Saved data entries:
-.-.-
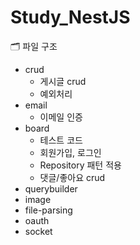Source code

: # Study_NestJS

🗂️ 파일 구조
- crud
    - 게시글 crud
    - 예외처리
- email
    - 이메일 인증
- board
    - 테스트 코드
    - 회원가입, 로그인
    - Repository 패턴 적용
    - 댓글/좋아요 crud
- querybuilder
- image
- file-parsing
- oauth
- socket
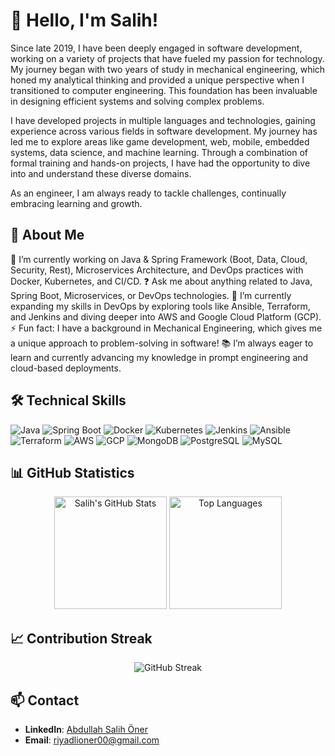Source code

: # 👋 Hello, I'm Salih!

Since late 2019, I have been deeply engaged in software development, working on a variety of projects that have fueled my passion for technology. My journey began with two years of study in mechanical engineering, which honed my analytical thinking and provided a unique perspective when I transitioned to computer engineering. This foundation has been invaluable in designing efficient systems and solving complex problems.

I have developed projects in multiple languages and technologies, gaining experience across various fields in software development. My journey has led me to explore areas like game development, web, mobile, embedded systems, data science, and machine learning. Through a combination of formal training and hands-on projects, I have had the opportunity to dive into and understand these diverse domains.

As an engineer, I am always ready to tackle challenges, continually embracing learning and growth. 

## 🚀 About Me

🔭 I’m currently working on Java & Spring Framework (Boot, Data, Cloud, Security, Rest), Microservices Architecture, and DevOps practices with Docker, Kubernetes, and CI/CD.
❓ Ask me about anything related to Java, Spring Boot, Microservices, or DevOps technologies.
🌱 I’m currently expanding my skills in DevOps by exploring tools like Ansible, Terraform, and Jenkins and diving deeper into AWS and Google Cloud Platform (GCP).
⚡ Fun fact: I have a background in Mechanical Engineering, which gives me a unique approach to problem-solving in software!
📚 I’m always eager to learn and currently advancing my knowledge in prompt engineering and cloud-based deployments.

## 🛠️ Technical Skills

![Java](https://skillicons.dev/icons?i=java)
![Spring Boot](https://skillicons.dev/icons?i=spring)
![Docker](https://skillicons.dev/icons?i=docker)
![Kubernetes](https://skillicons.dev/icons?i=kubernetes)
![Jenkins](https://skillicons.dev/icons?i=jenkins)
![Ansible](https://skillicons.dev/icons?i=ansible)
![Terraform](https://skillicons.dev/icons?i=terraform)
![AWS](https://skillicons.dev/icons?i=aws)
![GCP](https://skillicons.dev/icons?i=gcp)
![MongoDB](https://skillicons.dev/icons?i=mongodb)
![PostgreSQL](https://skillicons.dev/icons?i=postgres)
![MySQL](https://skillicons.dev/icons?i=mysql)

## 📊 GitHub Statistics

<p align="center">
  <img src="https://github-readme-stats.vercel.app/api?username=AbdullahSalihOner&show_icons=true&theme=radical" alt="Salih's GitHub Stats" height="180em"/>
  <img src="https://github-readme-stats.vercel.app/api/top-langs/?username=AbdullahSalihOner&layout=compact&theme=radical" alt="Top Languages" height="180em"/>
</p>

## 📈 Contribution Streak

<p align="center">
  <img src="https://streak-stats.demolab.com/?user=AbdullahSalihOner&theme=radical" alt="GitHub Streak" />
</p>


## 📫 Contact

- **LinkedIn**: [Abdullah Salih Öner](https://www.linkedin.com/in/abdullahsalihoner/)
- **Email**: [riyadlioner00@gmail.com](mailto:riyadlioner00@gmail.com)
-.-.-
◆ **Task prompt**: Copy every line from the records that holds the string "theme".

◆ **Response**:
  <img src="https://github-readme-stats.vercel.app/api?username=AbdullahSalihOner&show_icons=true&theme=radical" alt="Salih's GitHub Stats" height="180em"/>
  <img src="https://github-readme-stats.vercel.app/api/top-langs/?username=AbdullahSalihOner&layout=compact&theme=radical" alt="Top Languages" height="180em"/>
  <img src="https://streak-stats.demolab.com/?user=AbdullahSalihOner&theme=radical" alt="GitHub Streak" />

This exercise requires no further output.